Radical Feminists of Heterodoxy is an optimistic,
informative and regrettably short record of a women’s bi-weekly gathering in
Greenwich Village. It was founded in 1912 by Mary Jenny Howe with the intention
that “it would be a place where social constraints and conventional politeness
were outweighed by the sheer delight in honest disagreements and differences
which opened the mind to new possibilities, new ways of thinking, living,
being” (Schwarz, p. 5). This club’s
attendees were among the most creative, accomplished, independent and
well-educated women of their age. They supported each
other personally, regarding occupational pursuits and life trials. Outside of the organization, they networked regarding a range of feminist activism from birth control to the vote. Though being
a self-defined feminist in the early 20th Century was difficult,
these women found a way to make the road less rocky and lonely.

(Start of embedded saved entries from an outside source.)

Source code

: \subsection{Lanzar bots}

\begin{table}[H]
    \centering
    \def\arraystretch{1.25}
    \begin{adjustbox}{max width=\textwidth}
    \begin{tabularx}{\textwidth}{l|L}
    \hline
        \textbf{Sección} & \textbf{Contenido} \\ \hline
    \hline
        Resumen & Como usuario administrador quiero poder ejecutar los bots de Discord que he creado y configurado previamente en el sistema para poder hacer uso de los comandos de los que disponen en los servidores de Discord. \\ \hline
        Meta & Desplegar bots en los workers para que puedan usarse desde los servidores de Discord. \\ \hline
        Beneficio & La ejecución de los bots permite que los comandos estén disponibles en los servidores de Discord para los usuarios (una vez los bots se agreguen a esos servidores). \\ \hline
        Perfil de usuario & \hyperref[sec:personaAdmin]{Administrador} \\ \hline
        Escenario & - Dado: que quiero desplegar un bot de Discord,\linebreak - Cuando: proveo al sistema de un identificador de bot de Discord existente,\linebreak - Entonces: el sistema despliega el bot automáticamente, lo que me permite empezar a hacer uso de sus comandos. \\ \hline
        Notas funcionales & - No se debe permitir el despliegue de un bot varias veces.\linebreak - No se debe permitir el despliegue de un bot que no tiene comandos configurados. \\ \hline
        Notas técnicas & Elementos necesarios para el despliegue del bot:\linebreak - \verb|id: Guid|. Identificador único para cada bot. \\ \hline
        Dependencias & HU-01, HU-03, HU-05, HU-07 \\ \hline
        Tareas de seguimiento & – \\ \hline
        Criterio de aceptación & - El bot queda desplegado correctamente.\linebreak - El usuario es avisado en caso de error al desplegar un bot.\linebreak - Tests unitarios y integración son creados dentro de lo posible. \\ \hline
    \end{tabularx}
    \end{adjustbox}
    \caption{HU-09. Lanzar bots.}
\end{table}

While the author unreservedly loves her subject, she is not
incognizant of this social group’s flaws. Reflecting the prejudices of its
time, Heterodoxy was largely white and privileged in its composition. Few
working-class women attended meetings. Only one member was African American. Also,
this was not an activist organization per se. Though community activists for
women’s rights became members or spoke at gatherings, the group did not have a
political wing. For example, “Margaret Sanger was angry at Heterodoxy members for
not becoming more involved with her birth control work,” whereas Mary Ware
Dennett, founder of the Voluntary Parenthood League, was a member (Schwarz, p.
65).
Judith Schwarz does an excellent job of revealing the sanctum
of Heterodoxy meetings and lives with scant primary information. She published
this book in 1982, when the Women’s Movement was still prominent, but under
attack by the New Right. As a result, Heterodoxy contains scattered
comparisons between the two times and two groups of women in hostile territory.

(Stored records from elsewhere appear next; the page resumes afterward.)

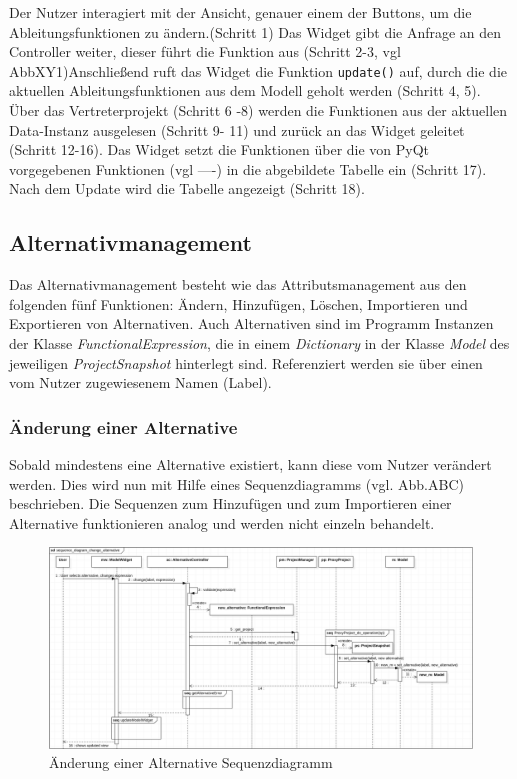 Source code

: \documentclass{article}
\begin{document}
Der Nutzer interagiert mit der Ansicht, genauer einem der Buttons, um die Ableitungsfunktionen zu ändern.(Schritt 1) Das Widget gibt die Anfrage an den Controller weiter, dieser führt die Funktion aus (Schritt 2-3, vgl AbbXY1)Anschließend ruft das Widget die Funktion \texttt{update()} auf, durch die die aktuellen Ableitungsfunktionen aus dem Modell geholt werden (Schritt 4, 5). Über das Vertreterprojekt (Schritt 6 -8) werden die Funktionen aus der aktuellen Data-Instanz ausgelesen (Schritt 9- 11) und zurück an das Widget geleitet (Schritt 12-16). Das Widget setzt die Funktionen über die von PyQt vorgegebenen Funktionen (vgl ----) in die abgebildete Tabelle ein (Schritt 17). Nach dem Update wird die Tabelle angezeigt (Schritt 18).


\newpage
\subsection{Alternativmanagement}
Das Alternativmanagement besteht wie das Attributsmanagement aus den folgenden fünf Funktionen: Ändern, Hinzufügen, Löschen, Importieren und Exportieren von Alternativen. Auch Alternativen sind im Programm Instanzen der Klasse \textit{FunctionalExpression}, die in einem \textit{Dictionary} in der Klasse \textit{Model} des jeweiligen \textit{ProjectSnapshot} hinterlegt sind. Referenziert werden sie über einen vom Nutzer zugewiesenem Namen (Label).
\subsubsection{Änderung einer Alternative}
Sobald mindestens eine Alternative existiert, kann diese vom Nutzer verändert werden. Dies wird nun mit Hilfe eines Sequenzdiagramms (vgl. Abb.ABC) beschrieben. Die Sequenzen zum Hinzufügen und zum Importieren einer Alternative funktionieren analog und werden nicht einzeln behandelt.
\begin{figure}[H]%
    \centering
    \includegraphics[width=12cm]{entwurf/Entwurf_dokument/img/Kevin/ChangeAlternative.png}
    \caption{Änderung einer Alternative Sequenzdiagramm}
    \label{fig:sq:ChangeAlternative}
\end{figure}
\end{document}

“Like those of us who have gone through ‘C-R’ sessions, Heterodoxy women must
have often been startled that despite the differences in their backgrounds,
most of them had received the same sort of messages and expectations as
children” (Schwarz, p. 16). Sometimes her informality is playful: “a large
number of the women in the photographs were also astonishingly tailored, or, as
my mind instantly reacted: ‘butchy looking’” (Schwarz, p. 5). Schwarz presents
a style of writing that is largely eschewed by feminists of the academy.

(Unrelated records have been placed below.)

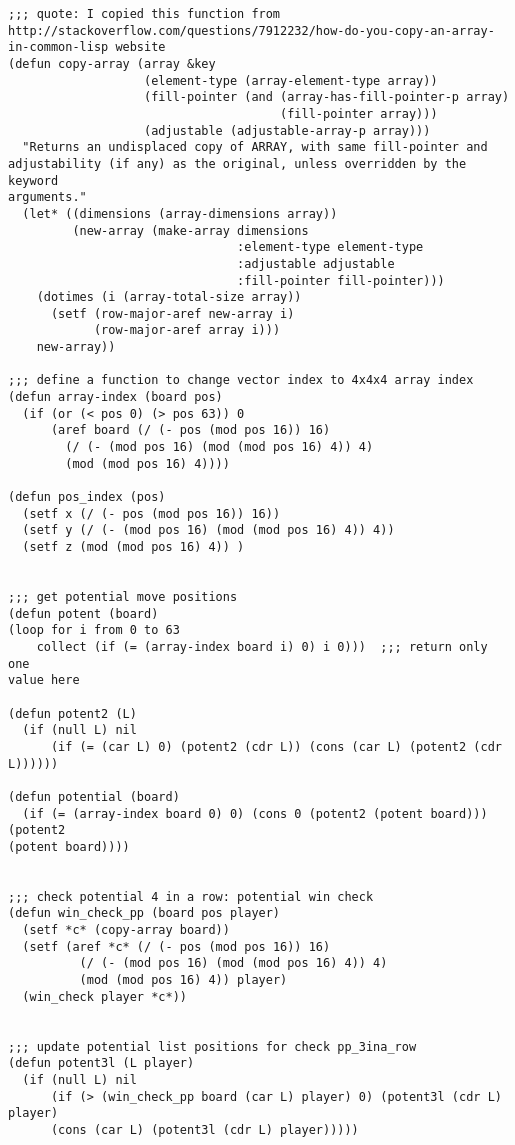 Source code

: \documentclass[12pt]{book}
\begin{document}
\begin{lstlisting}
;;; quote: I copied this function from http://stackoverflow.com/questions/7912232/how-do-you-copy-an-array-in-common-lisp website
(defun copy-array (array &key
                   (element-type (array-element-type array))
                   (fill-pointer (and (array-has-fill-pointer-p array)
                                      (fill-pointer array)))
                   (adjustable (adjustable-array-p array)))
  "Returns an undisplaced copy of ARRAY, with same fill-pointer and
adjustability (if any) as the original, unless overridden by the keyword
arguments."
  (let* ((dimensions (array-dimensions array))
         (new-array (make-array dimensions
                                :element-type element-type
                                :adjustable adjustable
                                :fill-pointer fill-pointer)))
    (dotimes (i (array-total-size array))
      (setf (row-major-aref new-array i)
            (row-major-aref array i)))
    new-array))

;;; define a function to change vector index to 4x4x4 array index
(defun array-index (board pos)
  (if (or (< pos 0) (> pos 63)) 0
      (aref board (/ (- pos (mod pos 16)) 16) 
        (/ (- (mod pos 16) (mod (mod pos 16) 4)) 4) 
        (mod (mod pos 16) 4))))

(defun pos_index (pos)
  (setf x (/ (- pos (mod pos 16)) 16)) 
  (setf y (/ (- (mod pos 16) (mod (mod pos 16) 4)) 4))
  (setf z (mod (mod pos 16) 4)) )


;;; get potential move positions
(defun potent (board)
(loop for i from 0 to 63
    collect (if (= (array-index board i) 0) i 0)))  ;;; return only one 
value here

(defun potent2 (L)
  (if (null L) nil
      (if (= (car L) 0) (potent2 (cdr L)) (cons (car L) (potent2 (cdr L))))))

(defun potential (board)
  (if (= (array-index board 0) 0) (cons 0 (potent2 (potent board))) (potent2
(potent board))))


;;; check potential 4 in a row: potential win check
(defun win_check_pp (board pos player)
  (setf *c* (copy-array board))
  (setf (aref *c* (/ (- pos (mod pos 16)) 16) 
          (/ (- (mod pos 16) (mod (mod pos 16) 4)) 4) 
          (mod (mod pos 16) 4)) player)
  (win_check player *c*))


;;; update potential list positions for check pp_3ina_row
(defun potent3l (L player)
  (if (null L) nil
      (if (> (win_check_pp board (car L) player) 0) (potent3l (cdr L) player)
      (cons (car L) (potent3l (cdr L) player)))))



\end{lstlisting}
\end{document}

Scholarly style aside, history can do more than inform about
the past. It can provide us with directions for the future and understandings
of human nature or situation which we find relevant to ourselves. Though it is
more common for feminist historians to restrain comparison of past and present,
the reader or activist is under no such constraints. For those who favor
equality and are facing opposition, (whether that opposition is the conservative
cross-fire of the author’s 1982 or the numbing phase of feminist political
dormancy of the early 21st Century), a book like this can offer
support and inspiration. In Judith Schwarz’s words “we have a lot to struggle
both for and against, and years of hard work ahead of us. In the meantime, take
hope. Marie Jenney Howe and her merry ‘band of willful women, the most unruly
and individualistic females you ever fell among’ did indeed ‘start something’
which still has relevance for us, their political descendants” (Schwarz, p.
82). Perhaps what we need today is a new generation of heterodoxy clubs as
spaces for women to gather against the storm.
Schwarz, Judith. Radical Feminists of Heterodoxy.
Lebanon, NH: New Victoria Publishers, Inc., 1982.